ASSIGNED TASK: Every line below that holds the string "Division" must be copied.

(Dataset records)
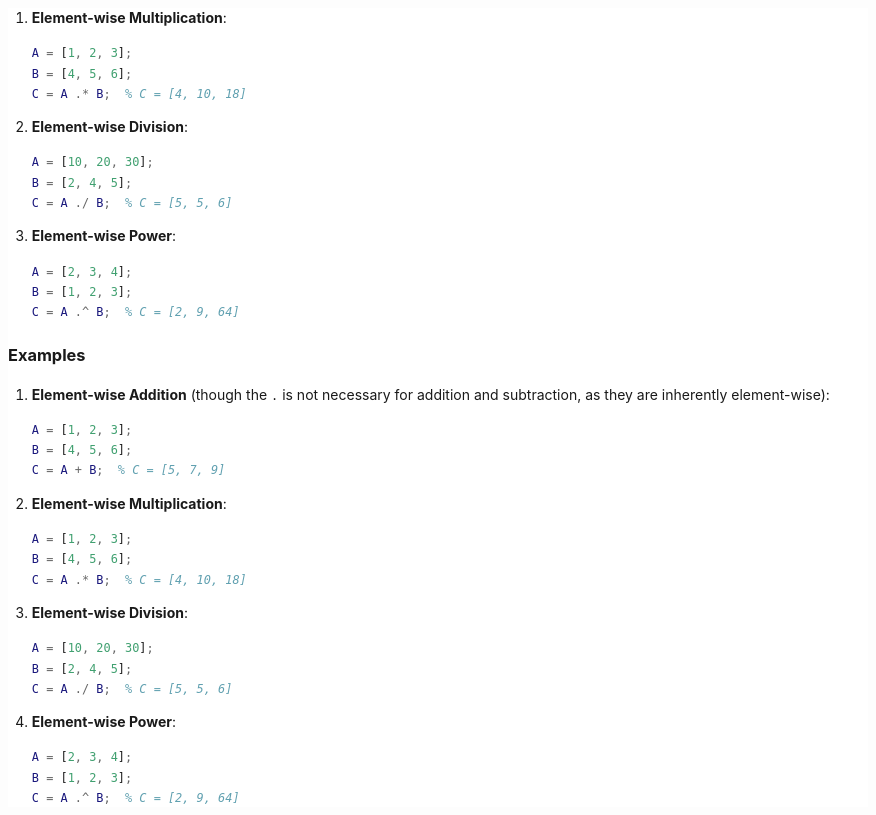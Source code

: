 1. **Element-wise Multiplication**:

    ```matlab
    A = [1, 2, 3];
    B = [4, 5, 6];
    C = A .* B;  % C = [4, 10, 18]
    ```

2. **Element-wise Division**:

    ```matlab
    A = [10, 20, 30];
    B = [2, 4, 5];
    C = A ./ B;  % C = [5, 5, 6]
    ```

3. **Element-wise Power**:
    ```matlab
    A = [2, 3, 4];
    B = [1, 2, 3];
    C = A .^ B;  % C = [2, 9, 64]
    ```

### Examples

1. **Element-wise Addition** (though the `.` is not necessary for addition and subtraction, as they are inherently element-wise):

    ```matlab
    A = [1, 2, 3];
    B = [4, 5, 6];
    C = A + B;  % C = [5, 7, 9]
    ```

2. **Element-wise Multiplication**:

    ```matlab
    A = [1, 2, 3];
    B = [4, 5, 6];
    C = A .* B;  % C = [4, 10, 18]
    ```

3. **Element-wise Division**:

    ```matlab
    A = [10, 20, 30];
    B = [2, 4, 5];
    C = A ./ B;  % C = [5, 5, 6]
    ```

4. **Element-wise Power**:

    ```matlab
    A = [2, 3, 4];
    B = [1, 2, 3];
    C = A .^ B;  % C = [2, 9, 64]
    ```
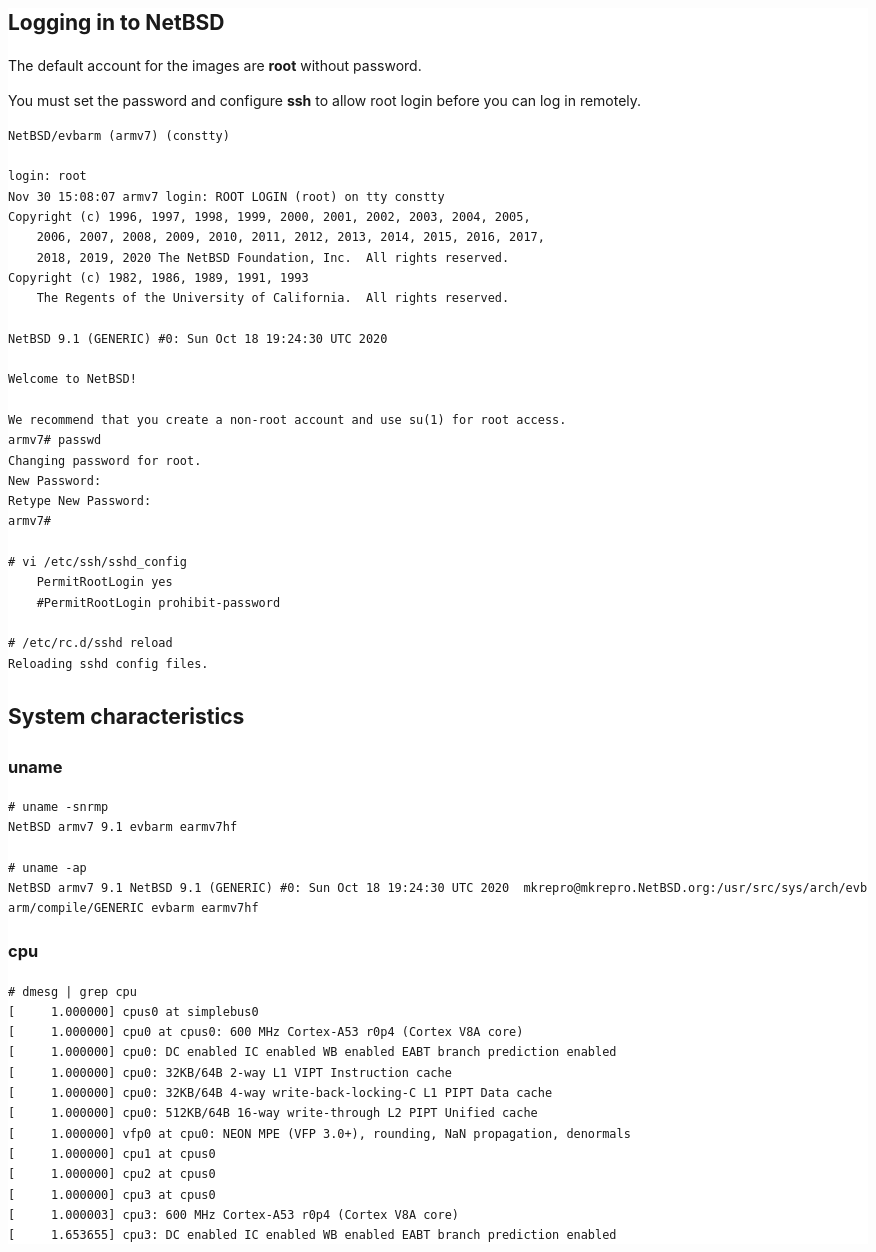 ## Logging in to NetBSD

The default account for the images are **root** without password.

You must set the password and configure **ssh** to allow root login before you can log in remotely.

```shell
NetBSD/evbarm (armv7) (constty)

login: root
Nov 30 15:08:07 armv7 login: ROOT LOGIN (root) on tty constty
Copyright (c) 1996, 1997, 1998, 1999, 2000, 2001, 2002, 2003, 2004, 2005,
    2006, 2007, 2008, 2009, 2010, 2011, 2012, 2013, 2014, 2015, 2016, 2017,
    2018, 2019, 2020 The NetBSD Foundation, Inc.  All rights reserved.
Copyright (c) 1982, 1986, 1989, 1991, 1993
    The Regents of the University of California.  All rights reserved.

NetBSD 9.1 (GENERIC) #0: Sun Oct 18 19:24:30 UTC 2020

Welcome to NetBSD!

We recommend that you create a non-root account and use su(1) for root access.
armv7# passwd
Changing password for root.
New Password:
Retype New Password:
armv7#

# vi /etc/ssh/sshd_config
    PermitRootLogin yes
    #PermitRootLogin prohibit-password

# /etc/rc.d/sshd reload
Reloading sshd config files.
```

## System characteristics

### uname

```shell
# uname -snrmp
NetBSD armv7 9.1 evbarm earmv7hf

# uname -ap
NetBSD armv7 9.1 NetBSD 9.1 (GENERIC) #0: Sun Oct 18 19:24:30 UTC 2020  mkrepro@mkrepro.NetBSD.org:/usr/src/sys/arch/evbarm/compile/GENERIC evbarm earmv7hf
```

### cpu

```shell
# dmesg | grep cpu
[     1.000000] cpus0 at simplebus0
[     1.000000] cpu0 at cpus0: 600 MHz Cortex-A53 r0p4 (Cortex V8A core)
[     1.000000] cpu0: DC enabled IC enabled WB enabled EABT branch prediction enabled
[     1.000000] cpu0: 32KB/64B 2-way L1 VIPT Instruction cache
[     1.000000] cpu0: 32KB/64B 4-way write-back-locking-C L1 PIPT Data cache
[     1.000000] cpu0: 512KB/64B 16-way write-through L2 PIPT Unified cache
[     1.000000] vfp0 at cpu0: NEON MPE (VFP 3.0+), rounding, NaN propagation, denormals
[     1.000000] cpu1 at cpus0
[     1.000000] cpu2 at cpus0
[     1.000000] cpu3 at cpus0
[     1.000003] cpu3: 600 MHz Cortex-A53 r0p4 (Cortex V8A core)
[     1.653655] cpu3: DC enabled IC enabled WB enabled EABT branch prediction enabled
```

WRITTEN SOLUTION:
2. **Element-wise Division**:
3. **Element-wise Division**:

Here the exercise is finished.